::: Material for this task
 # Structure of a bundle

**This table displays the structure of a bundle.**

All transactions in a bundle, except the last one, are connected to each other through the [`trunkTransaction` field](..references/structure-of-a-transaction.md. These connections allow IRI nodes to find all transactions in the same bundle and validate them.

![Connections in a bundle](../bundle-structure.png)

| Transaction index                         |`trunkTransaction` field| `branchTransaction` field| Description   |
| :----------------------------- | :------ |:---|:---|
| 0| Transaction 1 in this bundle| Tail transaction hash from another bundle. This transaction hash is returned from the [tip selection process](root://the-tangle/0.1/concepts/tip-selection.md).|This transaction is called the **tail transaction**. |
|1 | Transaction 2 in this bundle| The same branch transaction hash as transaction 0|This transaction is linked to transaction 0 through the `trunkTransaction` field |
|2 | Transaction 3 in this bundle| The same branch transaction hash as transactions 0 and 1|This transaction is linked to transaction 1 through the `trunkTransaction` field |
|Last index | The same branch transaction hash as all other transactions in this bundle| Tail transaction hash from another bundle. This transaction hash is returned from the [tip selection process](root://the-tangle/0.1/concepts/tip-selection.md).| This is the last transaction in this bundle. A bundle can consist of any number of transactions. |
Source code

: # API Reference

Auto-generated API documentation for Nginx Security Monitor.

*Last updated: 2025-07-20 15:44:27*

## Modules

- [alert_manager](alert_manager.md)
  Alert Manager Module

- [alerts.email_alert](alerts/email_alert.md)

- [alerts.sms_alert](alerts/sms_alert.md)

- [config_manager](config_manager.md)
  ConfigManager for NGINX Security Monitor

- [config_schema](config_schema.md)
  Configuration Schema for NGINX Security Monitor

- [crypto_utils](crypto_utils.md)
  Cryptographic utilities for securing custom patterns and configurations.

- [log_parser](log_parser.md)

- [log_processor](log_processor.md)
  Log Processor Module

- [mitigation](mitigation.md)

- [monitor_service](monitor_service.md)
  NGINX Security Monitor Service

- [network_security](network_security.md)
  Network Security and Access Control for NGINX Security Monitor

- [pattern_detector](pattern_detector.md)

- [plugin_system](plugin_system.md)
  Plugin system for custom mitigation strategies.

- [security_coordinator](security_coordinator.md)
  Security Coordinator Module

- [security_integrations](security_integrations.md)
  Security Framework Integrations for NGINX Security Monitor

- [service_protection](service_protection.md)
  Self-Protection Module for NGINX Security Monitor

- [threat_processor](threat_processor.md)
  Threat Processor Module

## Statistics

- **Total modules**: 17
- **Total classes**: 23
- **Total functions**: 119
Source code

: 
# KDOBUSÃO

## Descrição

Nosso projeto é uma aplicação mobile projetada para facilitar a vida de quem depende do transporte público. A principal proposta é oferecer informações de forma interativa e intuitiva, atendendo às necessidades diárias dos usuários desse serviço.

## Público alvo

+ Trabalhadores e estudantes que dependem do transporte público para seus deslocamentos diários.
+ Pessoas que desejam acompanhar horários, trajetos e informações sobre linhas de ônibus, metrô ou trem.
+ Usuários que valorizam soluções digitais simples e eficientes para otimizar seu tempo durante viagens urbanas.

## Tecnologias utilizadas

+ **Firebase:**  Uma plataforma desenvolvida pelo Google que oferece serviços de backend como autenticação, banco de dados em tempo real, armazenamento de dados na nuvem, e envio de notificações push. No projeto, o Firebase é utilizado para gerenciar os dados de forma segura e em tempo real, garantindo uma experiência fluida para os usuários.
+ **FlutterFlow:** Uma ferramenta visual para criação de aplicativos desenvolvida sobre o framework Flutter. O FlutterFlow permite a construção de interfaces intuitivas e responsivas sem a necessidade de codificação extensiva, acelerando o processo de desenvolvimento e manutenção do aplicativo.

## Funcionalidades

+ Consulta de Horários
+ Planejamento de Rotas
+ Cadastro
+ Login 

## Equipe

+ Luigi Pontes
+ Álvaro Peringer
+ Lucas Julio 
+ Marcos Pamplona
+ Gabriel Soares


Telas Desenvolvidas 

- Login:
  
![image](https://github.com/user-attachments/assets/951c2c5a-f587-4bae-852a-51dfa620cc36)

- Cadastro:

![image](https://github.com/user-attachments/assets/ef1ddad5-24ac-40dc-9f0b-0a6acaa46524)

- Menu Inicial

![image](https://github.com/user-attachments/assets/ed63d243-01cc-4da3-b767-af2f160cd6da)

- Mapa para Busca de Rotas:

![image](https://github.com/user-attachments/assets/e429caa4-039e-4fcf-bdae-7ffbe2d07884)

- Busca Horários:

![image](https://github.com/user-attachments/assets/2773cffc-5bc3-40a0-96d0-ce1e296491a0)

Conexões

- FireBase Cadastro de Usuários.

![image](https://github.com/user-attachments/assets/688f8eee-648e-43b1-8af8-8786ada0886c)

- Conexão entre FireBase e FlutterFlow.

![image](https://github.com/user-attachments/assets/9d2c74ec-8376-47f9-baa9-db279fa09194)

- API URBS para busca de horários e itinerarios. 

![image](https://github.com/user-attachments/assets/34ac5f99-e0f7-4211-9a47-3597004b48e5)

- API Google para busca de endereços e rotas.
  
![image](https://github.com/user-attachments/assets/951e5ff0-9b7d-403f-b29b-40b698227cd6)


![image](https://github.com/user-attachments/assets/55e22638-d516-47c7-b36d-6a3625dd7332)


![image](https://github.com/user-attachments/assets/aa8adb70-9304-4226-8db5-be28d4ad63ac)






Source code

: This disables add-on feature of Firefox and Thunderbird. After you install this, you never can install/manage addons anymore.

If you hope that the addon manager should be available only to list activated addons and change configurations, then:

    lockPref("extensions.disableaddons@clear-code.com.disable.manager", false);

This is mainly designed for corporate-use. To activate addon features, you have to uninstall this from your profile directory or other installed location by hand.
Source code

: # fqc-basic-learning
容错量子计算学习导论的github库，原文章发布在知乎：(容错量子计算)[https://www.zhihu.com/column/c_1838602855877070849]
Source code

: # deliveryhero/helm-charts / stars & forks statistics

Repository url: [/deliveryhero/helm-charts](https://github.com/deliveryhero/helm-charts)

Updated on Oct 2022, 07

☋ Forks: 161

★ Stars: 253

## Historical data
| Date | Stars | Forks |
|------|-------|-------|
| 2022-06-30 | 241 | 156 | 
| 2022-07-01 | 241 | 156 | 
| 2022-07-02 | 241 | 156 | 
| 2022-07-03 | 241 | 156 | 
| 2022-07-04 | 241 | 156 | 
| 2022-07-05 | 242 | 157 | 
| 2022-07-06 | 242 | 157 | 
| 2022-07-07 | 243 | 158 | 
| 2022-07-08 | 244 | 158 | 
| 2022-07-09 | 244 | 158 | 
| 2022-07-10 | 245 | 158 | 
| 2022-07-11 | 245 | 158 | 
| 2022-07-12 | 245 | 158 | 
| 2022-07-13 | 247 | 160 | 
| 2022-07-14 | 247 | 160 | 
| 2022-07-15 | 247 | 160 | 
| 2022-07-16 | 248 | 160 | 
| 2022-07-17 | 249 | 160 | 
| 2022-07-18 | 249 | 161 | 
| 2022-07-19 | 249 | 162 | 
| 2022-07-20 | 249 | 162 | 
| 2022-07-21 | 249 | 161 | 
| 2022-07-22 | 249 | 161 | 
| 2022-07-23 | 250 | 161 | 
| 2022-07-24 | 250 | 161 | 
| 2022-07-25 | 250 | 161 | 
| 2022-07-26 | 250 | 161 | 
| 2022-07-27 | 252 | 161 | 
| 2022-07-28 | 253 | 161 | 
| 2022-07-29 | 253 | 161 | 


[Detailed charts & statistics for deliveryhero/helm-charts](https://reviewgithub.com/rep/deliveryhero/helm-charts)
::::::
# Your task
Your answer should be every entry above, repeated exactly.

# Response for this exercise
 # Structure of a bundle

**This table displays the structure of a bundle.**

All transactions in a bundle, except the last one, are connected to each other through the [`trunkTransaction` field](..references/structure-of-a-transaction.md. These connections allow IRI nodes to find all transactions in the same bundle and validate them.

![Connections in a bundle](../bundle-structure.png)

| Transaction index                         |`trunkTransaction` field| `branchTransaction` field| Description   |
| :----------------------------- | :------ |:---|:---|
| 0| Transaction 1 in this bundle| Tail transaction hash from another bundle. This transaction hash is returned from the [tip selection process](root://the-tangle/0.1/concepts/tip-selection.md).|This transaction is called the **tail transaction**. |
|1 | Transaction 2 in this bundle| The same branch transaction hash as transaction 0|This transaction is linked to transaction 0 through the `trunkTransaction` field |
|2 | Transaction 3 in this bundle| The same branch transaction hash as transactions 0 and 1|This transaction is linked to transaction 1 through the `trunkTransaction` field |
|Last index | The same branch transaction hash as all other transactions in this bundle| Tail transaction hash from another bundle. This transaction hash is returned from the [tip selection process](root://the-tangle/0.1/concepts/tip-selection.md).| This is the last transaction in this bundle. A bundle can consist of any number of transactions. |
Source code

: # API Reference

Auto-generated API documentation for Nginx Security Monitor.

*Last updated: 2025-07-20 15:44:27*

## Modules

- [alert_manager](alert_manager.md)
  Alert Manager Module

- [alerts.email_alert](alerts/email_alert.md)

- [alerts.sms_alert](alerts/sms_alert.md)

- [config_manager](config_manager.md)
  ConfigManager for NGINX Security Monitor

- [config_schema](config_schema.md)
  Configuration Schema for NGINX Security Monitor

- [crypto_utils](crypto_utils.md)
  Cryptographic utilities for securing custom patterns and configurations.

- [log_parser](log_parser.md)

- [log_processor](log_processor.md)
  Log Processor Module

- [mitigation](mitigation.md)

- [monitor_service](monitor_service.md)
  NGINX Security Monitor Service

- [network_security](network_security.md)
  Network Security and Access Control for NGINX Security Monitor

- [pattern_detector](pattern_detector.md)

- [plugin_system](plugin_system.md)
  Plugin system for custom mitigation strategies.

- [security_coordinator](security_coordinator.md)
  Security Coordinator Module

- [security_integrations](security_integrations.md)
  Security Framework Integrations for NGINX Security Monitor

- [service_protection](service_protection.md)
  Self-Protection Module for NGINX Security Monitor

- [threat_processor](threat_processor.md)
  Threat Processor Module

## Statistics

- **Total modules**: 17
- **Total classes**: 23
- **Total functions**: 119
Source code

: 
# KDOBUSÃO

## Descrição

Nosso projeto é uma aplicação mobile projetada para facilitar a vida de quem depende do transporte público. A principal proposta é oferecer informações de forma interativa e intuitiva, atendendo às necessidades diárias dos usuários desse serviço.

## Público alvo

+ Trabalhadores e estudantes que dependem do transporte público para seus deslocamentos diários.
+ Pessoas que desejam acompanhar horários, trajetos e informações sobre linhas de ônibus, metrô ou trem.
+ Usuários que valorizam soluções digitais simples e eficientes para otimizar seu tempo durante viagens urbanas.

## Tecnologias utilizadas

+ **Firebase:**  Uma plataforma desenvolvida pelo Google que oferece serviços de backend como autenticação, banco de dados em tempo real, armazenamento de dados na nuvem, e envio de notificações push. No projeto, o Firebase é utilizado para gerenciar os dados de forma segura e em tempo real, garantindo uma experiência fluida para os usuários.
+ **FlutterFlow:** Uma ferramenta visual para criação de aplicativos desenvolvida sobre o framework Flutter. O FlutterFlow permite a construção de interfaces intuitivas e responsivas sem a necessidade de codificação extensiva, acelerando o processo de desenvolvimento e manutenção do aplicativo.

## Funcionalidades

+ Consulta de Horários
+ Planejamento de Rotas
+ Cadastro
+ Login 

## Equipe

+ Luigi Pontes
+ Álvaro Peringer
+ Lucas Julio 
+ Marcos Pamplona
+ Gabriel Soares


Telas Desenvolvidas 

- Login:
  
![image](https://github.com/user-attachments/assets/951c2c5a-f587-4bae-852a-51dfa620cc36)

- Cadastro:

![image](https://github.com/user-attachments/assets/ef1ddad5-24ac-40dc-9f0b-0a6acaa46524)

- Menu Inicial

![image](https://github.com/user-attachments/assets/ed63d243-01cc-4da3-b767-af2f160cd6da)

- Mapa para Busca de Rotas:

![image](https://github.com/user-attachments/assets/e429caa4-039e-4fcf-bdae-7ffbe2d07884)

- Busca Horários:

![image](https://github.com/user-attachments/assets/2773cffc-5bc3-40a0-96d0-ce1e296491a0)

Conexões

- FireBase Cadastro de Usuários.

![image](https://github.com/user-attachments/assets/688f8eee-648e-43b1-8af8-8786ada0886c)

- Conexão entre FireBase e FlutterFlow.

![image](https://github.com/user-attachments/assets/9d2c74ec-8376-47f9-baa9-db279fa09194)

- API URBS para busca de horários e itinerarios. 

![image](https://github.com/user-attachments/assets/34ac5f99-e0f7-4211-9a47-3597004b48e5)

- API Google para busca de endereços e rotas.
  
![image](https://github.com/user-attachments/assets/951e5ff0-9b7d-403f-b29b-40b698227cd6)


![image](https://github.com/user-attachments/assets/55e22638-d516-47c7-b36d-6a3625dd7332)


![image](https://github.com/user-attachments/assets/aa8adb70-9304-4226-8db5-be28d4ad63ac)






Source code

: This disables add-on feature of Firefox and Thunderbird. After you install this, you never can install/manage addons anymore.

If you hope that the addon manager should be available only to list activated addons and change configurations, then:

    lockPref("extensions.disableaddons@clear-code.com.disable.manager", false);

This is mainly designed for corporate-use. To activate addon features, you have to uninstall this from your profile directory or other installed location by hand.
Source code

: # fqc-basic-learning
容错量子计算学习导论的github库，原文章发布在知乎：(容错量子计算)[https://www.zhihu.com/column/c_1838602855877070849]
Source code

: # deliveryhero/helm-charts / stars & forks statistics

Repository url: [/deliveryhero/helm-charts](https://github.com/deliveryhero/helm-charts)

Updated on Oct 2022, 07

☋ Forks: 161

★ Stars: 253

## Historical data
| Date | Stars | Forks |
|------|-------|-------|
| 2022-06-30 | 241 | 156 | 
| 2022-07-01 | 241 | 156 | 
| 2022-07-02 | 241 | 156 | 
| 2022-07-03 | 241 | 156 | 
| 2022-07-04 | 241 | 156 | 
| 2022-07-05 | 242 | 157 | 
| 2022-07-06 | 242 | 157 | 
| 2022-07-07 | 243 | 158 | 
| 2022-07-08 | 244 | 158 | 
| 2022-07-09 | 244 | 158 | 
| 2022-07-10 | 245 | 158 | 
| 2022-07-11 | 245 | 158 | 
| 2022-07-12 | 245 | 158 | 
| 2022-07-13 | 247 | 160 | 
| 2022-07-14 | 247 | 160 | 
| 2022-07-15 | 247 | 160 | 
| 2022-07-16 | 248 | 160 | 
| 2022-07-17 | 249 | 160 | 
| 2022-07-18 | 249 | 161 | 
| 2022-07-19 | 249 | 162 | 
| 2022-07-20 | 249 | 162 | 
| 2022-07-21 | 249 | 161 | 
| 2022-07-22 | 249 | 161 | 
| 2022-07-23 | 250 | 161 | 
| 2022-07-24 | 250 | 161 | 
| 2022-07-25 | 250 | 161 | 
| 2022-07-26 | 250 | 161 | 
| 2022-07-27 | 252 | 161 | 
| 2022-07-28 | 253 | 161 | 
| 2022-07-29 | 253 | 161 | 


[Detailed charts & statistics for deliveryhero/helm-charts](https://reviewgithub.com/rep/deliveryhero/helm-charts)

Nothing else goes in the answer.